Dois anos de trabalho na atenção básica da segunda maior cidade brasileira, o Rio de Janeiro, em um momento em que o prefeito Marcelo Crivella (Republicanos) anunciava o fechamento de Clínicas da Família e o atraso nos salários de profissionais da saúde, fizeram com que o médico entendesse o tamanho dos desafios colocados ao SUS. Por outro lado, deram a ele um olhar mais humano e empático sobre o cuidado. “A gente compreende que as doenças não existem, o que existem são pessoas concretas doentes, que têm histórias de vida, formas de encarar o adoecimento e expectativas, com toda a sua subjetividade”, avalia Alisson, que também é integrante da Rede de Médicos e Médicas Populares (RMMP) e mestre em Saúde Coletiva pela Universidade Federal do Rio de Janeiro (UFRJ).
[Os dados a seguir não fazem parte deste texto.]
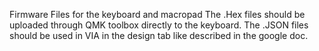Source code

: Firmware Files for the keyboard and macropad
The .Hex files should be uploaded through QMK toolbox directly to the keyboard. The .JSON files should be used in VIA in the design tab like described in the google doc.
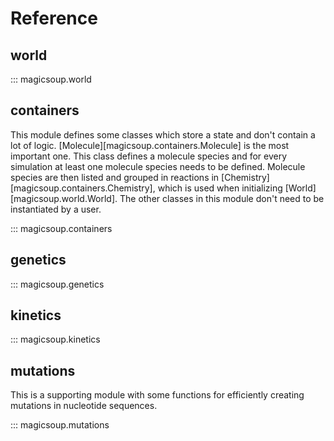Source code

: # Reference

## world

::: magicsoup.world

## containers

This module defines some classes which 
store a state and don't contain a lot of logic.
[Molecule][magicsoup.containers.Molecule] is the most important one.
This class defines a molecule species
and for every simulation at least one molecule species needs to be defined.
Molecule species are then listed and grouped in reactions in [Chemistry][magicsoup.containers.Chemistry],
which is used when initializing [World][magicsoup.world.World].
The other classes in this module don't need to be instantiated by a user.

::: magicsoup.containers

## genetics

::: magicsoup.genetics

## kinetics

::: magicsoup.kinetics

## mutations

This is a supporting module with some
functions for efficiently creating mutations
in nucleotide sequences.

::: magicsoup.mutations
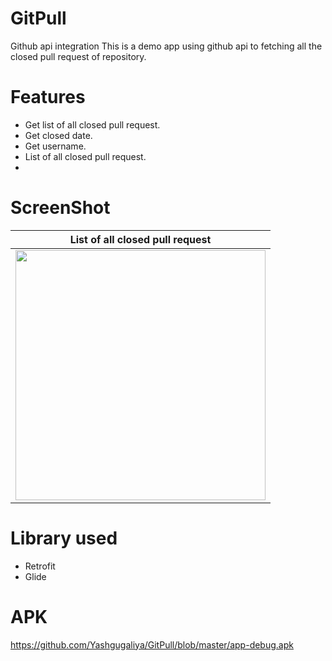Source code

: # GitPull
Github api integration
This is a demo app using github api to fetching all the closed pull request of repository.

# Features
* Get list of all closed pull request.
* Get closed date.
* Get username.
* List of all closed pull request.
* 
# ScreenShot
<table>
<thead>
<tr>
<th align="center">List of all closed pull request</th>
</tr>
</thead>
<tbody>
<tr>
<td> <a target="_blank" rel="noopener noreferrer" href="https://user-images.githubusercontent.com/47205113/130317417-56a4135d-3a0b-4ed2-bba0-e72337498f43.jpg"><img src="https://user-images.githubusercontent.com/47205113/130317417-56a4135d-3a0b-4ed2-bba0-e72337498f43.jpg"" width="400" style="max-width:100%;"></a></td>
</tr>
</tbody>
</table>
  
# Library used
* Retrofit
* Glide

# APK
https://github.com/Yashgugaliya/GitPull/blob/master/app-debug.apk
  
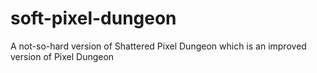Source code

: # soft-pixel-dungeon
A not-so-hard version of Shattered Pixel Dungeon which is an improved version of Pixel Dungeon 
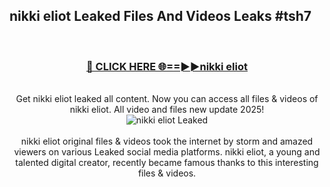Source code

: ## nikki eliot Leaked Files And Videos Leaks #tsh7
<br>
<div align="center">
<h3><a href="https://watchclip.my.id/nikki eliot" rel="nofollow">🔴 CLICK HERE 🌐==►►nikki eliot</a></h3>
<br>
Get nikki eliot leaked all content. Now you can access all files & videos of nikki eliot. All video and files new update 2025!
<br>
<a href="https://watchclip.my.id/nikki eliot" rel="nofollow" data-target="animated-image.originalLink"><img src="https://i.ibb.co.com/WyWwxjT/player-gif2.gif" alt="nikki eliot Leaked" style="max-width: 100%; display: inline-block;" data-target="animated-image.originalImage"></a>
<br><br>
nikki eliot original files & videos took the internet by storm and amazed viewers on various Leaked social media platforms. nikki eliot, a young and talented digital creator, recently became famous thanks to this interesting files & videos.
</div>
<br>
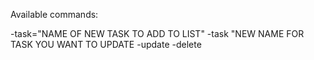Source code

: Available commands:

-task="NAME OF NEW TASK TO ADD TO LIST"
-task "NEW NAME FOR TASK YOU WANT TO UPDATE -update <NUMBER OF TASK YOU WANT TO UPDATE> 
-delete <NUMBER OF TASK YOU WANT TO DELETE>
Como médico do SUS, ele aprendeu a ouvir. “Na atenção primária, quando fui para o chão de fábrica, eu vi que as pessoas gostavam da minha forma de atender, diziam que eu sabia escutar mais do que julgar”, relata. Ao ouvir e se colocar no lugar do outro, é possível entender melhor o processo de adoecimento e gerar vínculos que ajudarão no plano terapêutico. “A habilidade de comunicação e alguns princípios da Medicina de Família deveriam ser mais ensinados nos cursos de graduação. Você não nasce com empatia, você aprende a ser empático”, considera.
A expansão da cobertura da Saúde da Família para cerca de 70% da população é considerada uma das principais conquistas do SUS em 30 anos, com resultados positivos para a redução da mortalidade infantil e o controle de doenças cardiovasculares. Contudo, Alisson aponta problemas como a falta de um plano de carreira para os profissionais do SUS, que garanta boa remuneração e estabilidade no emprego, e evite atrasos salariais e vínculos frágeis mediados por organizações sociais (OS). “No Rio de Janeiro, trabalhei de 2018 a 2019 e cheguei a passar dois meses ininterruptos sem receber salário. Como você fixa um médico de família no SUS dessa forma?”, questiona. “Apesar dos avanços, ainda temos grandes dificuldades relacionadas à precarização dos vínculos de trabalho e à terceirização, e nos pequenos municípios tem a questão do assédio de prefeitos e vereadores que acabam loteando as áreas para conseguir facilidades para seu eleitorado”, ressalta.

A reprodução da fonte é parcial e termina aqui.